Your assignment => Work through the material beneath and count the lines that include "architecture"; the answer is that number alone.

(Data for review Opens)

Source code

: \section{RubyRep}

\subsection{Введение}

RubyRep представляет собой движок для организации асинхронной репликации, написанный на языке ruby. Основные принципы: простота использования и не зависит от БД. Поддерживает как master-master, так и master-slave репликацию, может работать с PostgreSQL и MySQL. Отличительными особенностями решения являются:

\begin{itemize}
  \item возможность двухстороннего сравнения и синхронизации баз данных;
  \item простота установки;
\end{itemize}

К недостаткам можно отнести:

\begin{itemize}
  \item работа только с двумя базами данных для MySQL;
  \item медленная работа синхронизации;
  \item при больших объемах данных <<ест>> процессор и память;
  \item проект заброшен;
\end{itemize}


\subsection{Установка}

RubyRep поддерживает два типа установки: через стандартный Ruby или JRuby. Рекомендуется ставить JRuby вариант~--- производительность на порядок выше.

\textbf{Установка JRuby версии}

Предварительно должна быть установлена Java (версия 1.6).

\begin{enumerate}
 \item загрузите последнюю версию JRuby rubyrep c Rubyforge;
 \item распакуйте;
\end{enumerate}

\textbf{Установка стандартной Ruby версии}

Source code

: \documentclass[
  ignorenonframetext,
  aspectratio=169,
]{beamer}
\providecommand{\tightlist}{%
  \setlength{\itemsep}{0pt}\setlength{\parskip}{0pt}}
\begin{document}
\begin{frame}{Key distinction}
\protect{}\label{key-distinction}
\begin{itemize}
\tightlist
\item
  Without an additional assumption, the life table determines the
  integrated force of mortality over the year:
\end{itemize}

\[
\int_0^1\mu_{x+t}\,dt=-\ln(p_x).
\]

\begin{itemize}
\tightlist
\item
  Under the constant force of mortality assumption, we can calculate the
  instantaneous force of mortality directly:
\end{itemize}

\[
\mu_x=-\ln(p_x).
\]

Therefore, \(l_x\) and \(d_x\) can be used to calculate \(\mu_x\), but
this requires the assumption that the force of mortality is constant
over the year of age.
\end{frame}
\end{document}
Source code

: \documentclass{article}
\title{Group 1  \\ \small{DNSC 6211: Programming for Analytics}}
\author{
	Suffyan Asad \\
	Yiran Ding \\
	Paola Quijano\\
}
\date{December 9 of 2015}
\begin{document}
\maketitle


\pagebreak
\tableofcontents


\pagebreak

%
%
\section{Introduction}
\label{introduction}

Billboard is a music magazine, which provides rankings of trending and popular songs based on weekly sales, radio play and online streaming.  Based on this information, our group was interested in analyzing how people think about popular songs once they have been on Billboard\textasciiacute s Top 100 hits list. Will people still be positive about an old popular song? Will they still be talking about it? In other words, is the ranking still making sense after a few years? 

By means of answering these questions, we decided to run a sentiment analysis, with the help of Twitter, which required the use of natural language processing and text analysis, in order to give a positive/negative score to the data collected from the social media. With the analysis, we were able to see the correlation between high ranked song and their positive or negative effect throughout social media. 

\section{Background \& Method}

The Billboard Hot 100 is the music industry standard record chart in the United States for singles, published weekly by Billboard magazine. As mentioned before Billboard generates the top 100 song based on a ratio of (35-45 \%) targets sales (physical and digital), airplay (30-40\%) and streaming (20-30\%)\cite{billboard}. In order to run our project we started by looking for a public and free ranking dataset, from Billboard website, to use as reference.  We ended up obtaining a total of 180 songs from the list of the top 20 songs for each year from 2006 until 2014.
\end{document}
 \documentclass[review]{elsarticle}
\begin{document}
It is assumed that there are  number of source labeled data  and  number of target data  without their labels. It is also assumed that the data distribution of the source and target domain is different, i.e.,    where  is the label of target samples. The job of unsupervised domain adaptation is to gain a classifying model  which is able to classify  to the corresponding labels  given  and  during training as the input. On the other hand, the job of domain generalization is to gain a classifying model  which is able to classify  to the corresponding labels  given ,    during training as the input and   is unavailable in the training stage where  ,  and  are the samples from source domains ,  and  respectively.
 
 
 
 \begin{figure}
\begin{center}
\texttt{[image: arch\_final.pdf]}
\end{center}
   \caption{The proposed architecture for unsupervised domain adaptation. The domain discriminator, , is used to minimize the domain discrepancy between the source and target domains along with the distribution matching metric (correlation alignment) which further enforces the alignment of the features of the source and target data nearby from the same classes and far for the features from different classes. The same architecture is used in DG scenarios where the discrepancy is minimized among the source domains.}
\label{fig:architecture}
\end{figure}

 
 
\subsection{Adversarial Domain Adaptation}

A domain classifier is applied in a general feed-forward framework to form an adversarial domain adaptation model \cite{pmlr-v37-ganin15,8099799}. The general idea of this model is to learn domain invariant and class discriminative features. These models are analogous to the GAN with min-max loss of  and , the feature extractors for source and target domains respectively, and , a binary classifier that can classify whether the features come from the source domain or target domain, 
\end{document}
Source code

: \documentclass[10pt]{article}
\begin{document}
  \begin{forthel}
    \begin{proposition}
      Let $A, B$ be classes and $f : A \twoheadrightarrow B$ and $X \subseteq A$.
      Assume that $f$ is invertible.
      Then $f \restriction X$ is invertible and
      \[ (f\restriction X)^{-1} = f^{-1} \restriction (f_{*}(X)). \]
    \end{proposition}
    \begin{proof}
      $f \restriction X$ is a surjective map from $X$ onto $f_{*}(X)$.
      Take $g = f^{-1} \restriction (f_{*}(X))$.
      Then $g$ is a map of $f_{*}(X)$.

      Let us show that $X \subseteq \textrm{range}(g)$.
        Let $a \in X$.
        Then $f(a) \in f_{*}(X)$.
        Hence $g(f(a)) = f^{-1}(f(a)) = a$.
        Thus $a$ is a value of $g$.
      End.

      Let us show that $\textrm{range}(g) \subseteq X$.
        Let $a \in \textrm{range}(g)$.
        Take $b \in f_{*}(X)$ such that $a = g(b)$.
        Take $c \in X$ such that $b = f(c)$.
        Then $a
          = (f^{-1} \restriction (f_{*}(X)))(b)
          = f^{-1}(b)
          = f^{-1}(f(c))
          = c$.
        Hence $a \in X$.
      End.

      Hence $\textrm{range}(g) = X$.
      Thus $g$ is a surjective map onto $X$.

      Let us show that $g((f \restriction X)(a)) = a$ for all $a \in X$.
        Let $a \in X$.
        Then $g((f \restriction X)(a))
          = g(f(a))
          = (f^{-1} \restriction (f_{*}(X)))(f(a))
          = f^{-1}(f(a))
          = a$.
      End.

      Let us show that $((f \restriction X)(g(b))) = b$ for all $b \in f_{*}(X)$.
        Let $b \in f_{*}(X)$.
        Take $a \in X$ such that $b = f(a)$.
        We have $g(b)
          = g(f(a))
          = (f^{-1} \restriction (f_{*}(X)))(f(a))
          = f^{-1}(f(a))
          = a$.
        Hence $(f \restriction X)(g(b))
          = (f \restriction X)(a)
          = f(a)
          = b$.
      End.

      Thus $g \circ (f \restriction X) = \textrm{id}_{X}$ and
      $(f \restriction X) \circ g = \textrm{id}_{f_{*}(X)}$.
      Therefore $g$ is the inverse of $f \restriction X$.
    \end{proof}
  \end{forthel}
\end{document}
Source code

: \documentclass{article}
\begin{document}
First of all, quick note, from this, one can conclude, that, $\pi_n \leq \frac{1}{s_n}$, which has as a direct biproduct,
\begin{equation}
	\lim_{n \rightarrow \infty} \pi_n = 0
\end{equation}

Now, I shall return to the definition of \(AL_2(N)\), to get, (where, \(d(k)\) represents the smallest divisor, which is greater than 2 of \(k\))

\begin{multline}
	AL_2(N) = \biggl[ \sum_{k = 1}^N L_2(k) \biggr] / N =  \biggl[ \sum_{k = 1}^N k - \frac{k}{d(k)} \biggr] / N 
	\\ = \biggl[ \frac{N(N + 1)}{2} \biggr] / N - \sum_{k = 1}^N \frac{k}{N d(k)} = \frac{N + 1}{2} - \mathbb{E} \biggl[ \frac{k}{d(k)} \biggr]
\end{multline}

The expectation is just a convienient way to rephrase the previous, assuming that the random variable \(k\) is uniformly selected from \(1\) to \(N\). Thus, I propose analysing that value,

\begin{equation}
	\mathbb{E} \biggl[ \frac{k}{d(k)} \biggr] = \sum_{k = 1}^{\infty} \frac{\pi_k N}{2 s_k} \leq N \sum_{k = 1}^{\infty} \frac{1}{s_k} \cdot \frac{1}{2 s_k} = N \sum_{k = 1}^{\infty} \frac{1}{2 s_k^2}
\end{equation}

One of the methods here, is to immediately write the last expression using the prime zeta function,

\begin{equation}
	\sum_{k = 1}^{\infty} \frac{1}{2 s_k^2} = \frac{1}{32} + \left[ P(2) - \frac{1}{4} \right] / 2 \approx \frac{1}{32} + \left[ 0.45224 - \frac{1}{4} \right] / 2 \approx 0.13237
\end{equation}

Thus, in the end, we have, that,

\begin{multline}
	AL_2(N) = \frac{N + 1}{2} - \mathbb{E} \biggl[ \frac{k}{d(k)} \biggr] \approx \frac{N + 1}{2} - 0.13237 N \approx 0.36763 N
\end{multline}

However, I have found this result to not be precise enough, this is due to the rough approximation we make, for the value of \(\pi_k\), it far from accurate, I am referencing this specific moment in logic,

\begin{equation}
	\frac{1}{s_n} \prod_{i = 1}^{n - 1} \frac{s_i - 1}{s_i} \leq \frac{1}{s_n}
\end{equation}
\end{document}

(Data for review Closes)

Answer box => 2